Product Description
Badlands National Park Canvas Prints
Badlands National Park Canvas Prints
Badlands National Park is a national park in southwestern South Dakota that protects 242,756 acres of sharply eroded buttes, pinnacles, and spires blended with the largest undisturbed mixed grass prairie in the United States. The park is managed by the National Park Service. The Badlands Wilderness protects 64,144 acres of the park as a designated wilderness area and is the site of the reintroduction of the black-footed ferret, the most endangered land mammal in North America. The Stronghold Unit is co-managed with the Oglala Lakota tribe and includes sites of 1890s Ghost Dances, a former United States Air Force bomb and gunnery range, and Red Shirt Table, the park's highest point at 3,340 feet (1,020 m). Authorized as Badlands National Monument on March 4, 1929, it was not established until January 25, 1939. It was redesignated a national park on November 10, 1978. Under the Mission 66 plan, the Ben Reifel Visitor Center was constructed for the monument in 1957–58. The park also administers the nearby Minuteman Missile National Historic Site.

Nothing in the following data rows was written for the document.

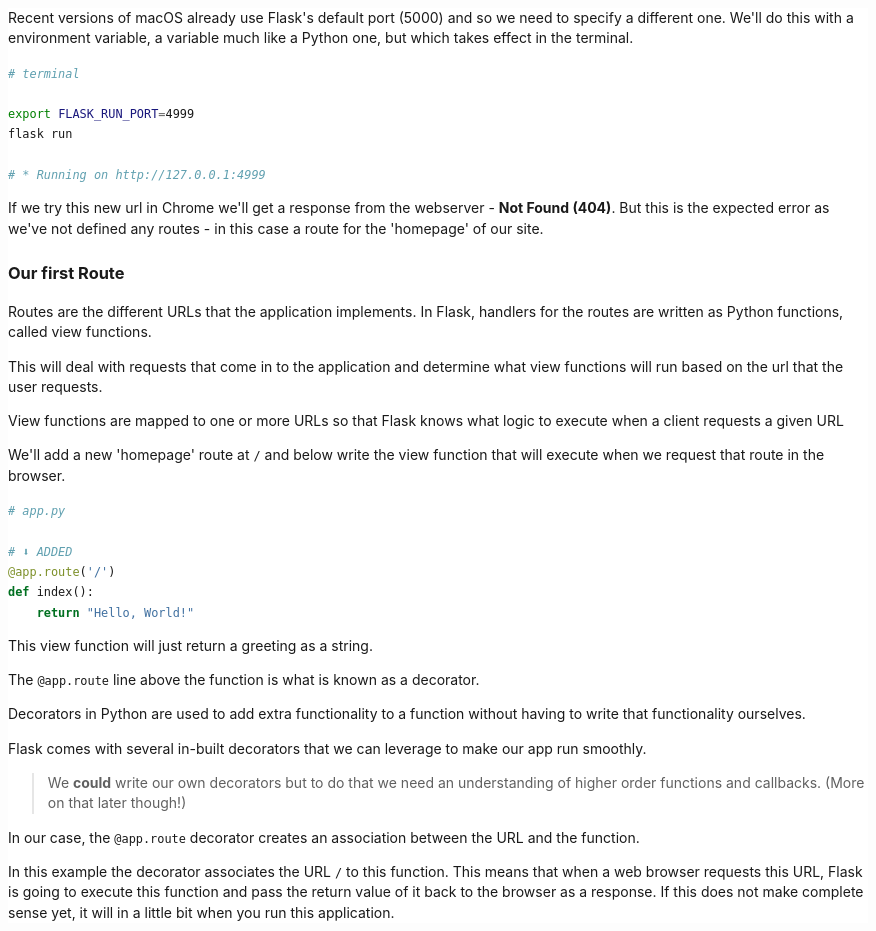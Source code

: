 Recent versions of macOS already use Flask's default port (5000) and so we need to specify a different one. We'll do this with a environment variable, a variable much like a Python one, but which takes effect in the terminal.

```bash
# terminal

export FLASK_RUN_PORT=4999
flask run

# * Running on http://127.0.0.1:4999
```

If we try this new url in Chrome we'll get a response from the webserver - **Not Found (404)**. But this is the expected error as we've not defined any routes - in this case a route for the 'homepage' of our site.

### Our first Route

Routes are the different URLs that the application implements. In Flask, handlers for the routes are written as Python functions, called view functions.

This will deal with requests that come in to the application and determine what view functions will run based on the url that the user requests.

View functions are mapped to one or more URLs so that Flask knows what logic to execute when a client requests a given URL

We'll add a new 'homepage' route at `/` and below write the view function that will execute when we request that route in the browser.

```python
# app.py

# ⬇️ ADDED
@app.route('/')
def index():
    return "Hello, World!"
```

This view function will just return a greeting as a string.

The `@app.route` line above the function is what is known as a decorator.

Decorators in Python are used to add extra functionality to a function without having to write that functionality ourselves.

Flask comes with several in-built decorators that we can leverage to make our app run smoothly.

> We **could** write our own decorators but to do that we need an understanding of higher order functions and callbacks. (More on that later though!)

In our case, the `@app.route` decorator creates an association between the URL and the function.

In this example the decorator associates the URL `/` to this function. This means that when a web browser requests this URL, Flask is going to execute this function and pass the return value of it back to the browser as a response. If this does not make complete sense yet, it will in a little bit when you run this application.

For 11,000 years, Native Americans have used this area for their hunting grounds. Long before the Lakota were the little-studied paleo-Indians, followed by the Arikara people. Their descendants live today in North Dakota as a part of the Three Affiliated Tribes. Archaeological records combined with oral traditions indicate that these people camped in secluded valleys where fresh water and game were available year round. Eroding out of the stream banks today are the rocks and charcoal of their campfires, as well as the arrowheads and tools they used to butcher bison, rabbits, and other game.